[Stored data entries]
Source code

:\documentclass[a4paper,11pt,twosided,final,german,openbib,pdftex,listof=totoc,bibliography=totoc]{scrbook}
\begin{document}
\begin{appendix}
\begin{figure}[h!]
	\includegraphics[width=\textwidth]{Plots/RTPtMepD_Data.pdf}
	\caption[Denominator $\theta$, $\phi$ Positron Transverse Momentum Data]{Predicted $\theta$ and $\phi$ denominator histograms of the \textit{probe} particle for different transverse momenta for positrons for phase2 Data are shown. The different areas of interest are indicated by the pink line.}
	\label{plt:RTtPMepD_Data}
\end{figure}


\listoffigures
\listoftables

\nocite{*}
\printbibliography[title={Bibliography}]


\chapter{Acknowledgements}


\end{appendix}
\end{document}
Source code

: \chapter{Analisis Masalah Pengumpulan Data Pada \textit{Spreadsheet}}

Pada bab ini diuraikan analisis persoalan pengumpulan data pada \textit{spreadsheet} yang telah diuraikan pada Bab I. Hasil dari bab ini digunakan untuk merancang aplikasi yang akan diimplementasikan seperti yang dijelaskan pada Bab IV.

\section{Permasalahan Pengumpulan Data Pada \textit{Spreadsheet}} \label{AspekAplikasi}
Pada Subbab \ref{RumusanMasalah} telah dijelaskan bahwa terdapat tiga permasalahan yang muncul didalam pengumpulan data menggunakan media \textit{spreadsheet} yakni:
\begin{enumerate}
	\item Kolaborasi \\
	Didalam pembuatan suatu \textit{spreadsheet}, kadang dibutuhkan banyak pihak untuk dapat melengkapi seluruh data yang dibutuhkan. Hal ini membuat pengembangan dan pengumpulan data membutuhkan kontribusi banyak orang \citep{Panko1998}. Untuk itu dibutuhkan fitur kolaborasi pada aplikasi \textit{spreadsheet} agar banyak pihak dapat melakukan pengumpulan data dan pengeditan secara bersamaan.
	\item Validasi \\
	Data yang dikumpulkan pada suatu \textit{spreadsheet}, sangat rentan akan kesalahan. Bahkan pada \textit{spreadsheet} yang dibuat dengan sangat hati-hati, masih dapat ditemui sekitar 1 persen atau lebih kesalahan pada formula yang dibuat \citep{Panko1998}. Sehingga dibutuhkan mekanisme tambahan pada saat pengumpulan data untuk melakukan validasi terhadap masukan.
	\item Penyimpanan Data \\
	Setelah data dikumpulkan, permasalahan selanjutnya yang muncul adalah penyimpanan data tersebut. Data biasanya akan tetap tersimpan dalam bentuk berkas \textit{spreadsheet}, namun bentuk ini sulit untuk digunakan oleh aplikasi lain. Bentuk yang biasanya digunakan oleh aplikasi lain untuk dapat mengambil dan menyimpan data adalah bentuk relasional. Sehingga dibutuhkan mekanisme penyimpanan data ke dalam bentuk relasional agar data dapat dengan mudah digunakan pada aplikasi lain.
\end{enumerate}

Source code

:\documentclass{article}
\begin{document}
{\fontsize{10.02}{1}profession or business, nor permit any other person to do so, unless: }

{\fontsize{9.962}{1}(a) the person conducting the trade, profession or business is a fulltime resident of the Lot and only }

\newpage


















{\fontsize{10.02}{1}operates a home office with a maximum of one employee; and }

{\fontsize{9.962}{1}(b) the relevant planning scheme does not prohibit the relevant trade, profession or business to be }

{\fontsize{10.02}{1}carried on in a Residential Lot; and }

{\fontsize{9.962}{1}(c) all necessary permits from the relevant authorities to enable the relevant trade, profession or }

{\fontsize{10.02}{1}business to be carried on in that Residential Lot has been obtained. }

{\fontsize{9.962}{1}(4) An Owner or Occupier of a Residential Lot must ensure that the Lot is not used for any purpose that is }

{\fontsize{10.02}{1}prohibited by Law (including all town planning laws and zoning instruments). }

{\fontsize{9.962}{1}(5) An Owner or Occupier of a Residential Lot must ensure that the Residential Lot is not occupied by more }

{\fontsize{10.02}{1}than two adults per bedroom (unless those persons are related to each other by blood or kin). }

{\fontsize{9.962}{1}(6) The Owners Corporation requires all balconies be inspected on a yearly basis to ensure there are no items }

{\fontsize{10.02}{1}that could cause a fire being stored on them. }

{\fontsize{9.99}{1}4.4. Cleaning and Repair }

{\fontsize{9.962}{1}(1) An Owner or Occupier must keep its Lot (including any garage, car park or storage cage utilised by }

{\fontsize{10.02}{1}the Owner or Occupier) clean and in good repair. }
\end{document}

■ **What the task asks**: Print the line with "The Owners Corporation" and every line after it in the entries above, exactly as written. Leave out all other lines.

■ **Task output**:
{\fontsize{9.962}{1}(6) The Owners Corporation requires all balconies be inspected on a yearly basis to ensure there are no items }

{\fontsize{10.02}{1}that could cause a fire being stored on them. }

{\fontsize{9.99}{1}4.4. Cleaning and Repair }

{\fontsize{9.962}{1}(1) An Owner or Occupier must keep its Lot (including any garage, car park or storage cage utilised by }

{\fontsize{10.02}{1}the Owner or Occupier) clean and in good repair. }
\end{document}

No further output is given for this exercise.